:: Exercise goal ::
Extract all lines in the data that contain the word "format".

:: Stored data ::

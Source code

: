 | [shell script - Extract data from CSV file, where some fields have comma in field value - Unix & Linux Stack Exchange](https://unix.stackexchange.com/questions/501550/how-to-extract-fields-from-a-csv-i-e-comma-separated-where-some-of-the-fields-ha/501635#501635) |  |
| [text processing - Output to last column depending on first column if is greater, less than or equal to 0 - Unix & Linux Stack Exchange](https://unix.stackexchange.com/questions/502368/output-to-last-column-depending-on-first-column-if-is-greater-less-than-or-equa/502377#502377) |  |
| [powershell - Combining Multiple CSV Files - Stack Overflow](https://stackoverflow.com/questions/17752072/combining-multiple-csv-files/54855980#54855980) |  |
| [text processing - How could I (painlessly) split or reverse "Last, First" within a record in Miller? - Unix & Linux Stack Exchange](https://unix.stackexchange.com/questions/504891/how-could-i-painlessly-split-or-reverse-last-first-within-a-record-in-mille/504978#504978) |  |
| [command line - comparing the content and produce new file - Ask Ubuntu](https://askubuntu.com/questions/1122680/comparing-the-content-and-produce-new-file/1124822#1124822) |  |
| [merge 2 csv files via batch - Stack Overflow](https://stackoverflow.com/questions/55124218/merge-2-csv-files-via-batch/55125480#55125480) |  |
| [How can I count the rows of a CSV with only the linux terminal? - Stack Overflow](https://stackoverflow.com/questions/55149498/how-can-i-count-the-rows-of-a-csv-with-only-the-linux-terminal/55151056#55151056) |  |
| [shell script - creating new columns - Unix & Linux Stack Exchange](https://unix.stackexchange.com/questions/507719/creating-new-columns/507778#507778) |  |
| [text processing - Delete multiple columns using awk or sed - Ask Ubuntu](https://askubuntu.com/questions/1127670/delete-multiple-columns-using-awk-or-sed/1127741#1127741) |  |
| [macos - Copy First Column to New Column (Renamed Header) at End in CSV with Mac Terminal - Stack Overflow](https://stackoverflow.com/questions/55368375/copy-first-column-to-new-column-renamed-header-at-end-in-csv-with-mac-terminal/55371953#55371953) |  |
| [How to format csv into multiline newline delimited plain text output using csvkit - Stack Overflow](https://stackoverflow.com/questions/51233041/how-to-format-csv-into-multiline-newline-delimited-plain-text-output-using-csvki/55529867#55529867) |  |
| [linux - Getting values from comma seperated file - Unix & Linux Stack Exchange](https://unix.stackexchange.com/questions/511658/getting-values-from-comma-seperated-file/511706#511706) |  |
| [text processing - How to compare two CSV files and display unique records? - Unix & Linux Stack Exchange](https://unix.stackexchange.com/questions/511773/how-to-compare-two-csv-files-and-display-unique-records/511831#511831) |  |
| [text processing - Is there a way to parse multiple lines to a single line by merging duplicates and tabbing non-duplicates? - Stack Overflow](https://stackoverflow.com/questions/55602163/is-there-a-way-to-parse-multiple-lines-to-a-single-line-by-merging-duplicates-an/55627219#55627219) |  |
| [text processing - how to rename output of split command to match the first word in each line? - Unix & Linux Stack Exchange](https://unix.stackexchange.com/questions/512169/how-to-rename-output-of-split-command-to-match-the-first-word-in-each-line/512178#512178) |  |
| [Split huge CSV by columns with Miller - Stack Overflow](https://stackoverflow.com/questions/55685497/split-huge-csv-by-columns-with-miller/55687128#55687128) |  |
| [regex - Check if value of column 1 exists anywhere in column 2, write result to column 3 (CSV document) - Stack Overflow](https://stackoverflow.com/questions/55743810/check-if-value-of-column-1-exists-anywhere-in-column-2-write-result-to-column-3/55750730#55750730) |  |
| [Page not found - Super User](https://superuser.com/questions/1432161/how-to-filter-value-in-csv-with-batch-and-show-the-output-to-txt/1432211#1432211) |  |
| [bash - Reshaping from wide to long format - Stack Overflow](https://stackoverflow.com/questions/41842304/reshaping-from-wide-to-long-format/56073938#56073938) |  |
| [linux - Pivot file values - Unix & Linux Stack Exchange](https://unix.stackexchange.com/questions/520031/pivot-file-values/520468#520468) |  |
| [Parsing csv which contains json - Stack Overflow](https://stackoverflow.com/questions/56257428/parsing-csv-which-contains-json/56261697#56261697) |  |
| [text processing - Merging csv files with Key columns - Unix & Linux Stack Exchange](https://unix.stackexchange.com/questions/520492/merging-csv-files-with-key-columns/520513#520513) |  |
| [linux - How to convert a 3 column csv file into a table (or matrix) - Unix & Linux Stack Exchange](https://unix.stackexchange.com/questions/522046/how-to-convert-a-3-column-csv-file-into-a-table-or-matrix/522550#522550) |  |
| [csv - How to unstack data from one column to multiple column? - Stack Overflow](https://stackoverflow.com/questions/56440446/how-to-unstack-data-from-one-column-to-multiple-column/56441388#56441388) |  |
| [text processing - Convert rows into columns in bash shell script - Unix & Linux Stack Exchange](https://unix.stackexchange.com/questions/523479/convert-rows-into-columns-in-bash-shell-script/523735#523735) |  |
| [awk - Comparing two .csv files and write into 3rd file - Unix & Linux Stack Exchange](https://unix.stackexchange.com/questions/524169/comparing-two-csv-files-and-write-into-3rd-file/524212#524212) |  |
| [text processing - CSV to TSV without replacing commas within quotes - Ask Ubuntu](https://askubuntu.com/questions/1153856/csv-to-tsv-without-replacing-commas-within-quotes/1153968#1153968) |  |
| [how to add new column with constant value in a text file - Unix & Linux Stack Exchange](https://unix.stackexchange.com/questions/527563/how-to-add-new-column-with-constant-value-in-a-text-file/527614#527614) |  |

:: Exercise answer ::
| [How to format csv into multiline newline delimited plain text output using csvkit - Stack Overflow](https://stackoverflow.com/questions/51233041/how-to-format-csv-into-multiline-newline-delimited-plain-text-output-using-csvki/55529867#55529867) |  |
| [bash - Reshaping from wide to long format - Stack Overflow](https://stackoverflow.com/questions/41842304/reshaping-from-wide-to-long-format/56073938#56073938) |  |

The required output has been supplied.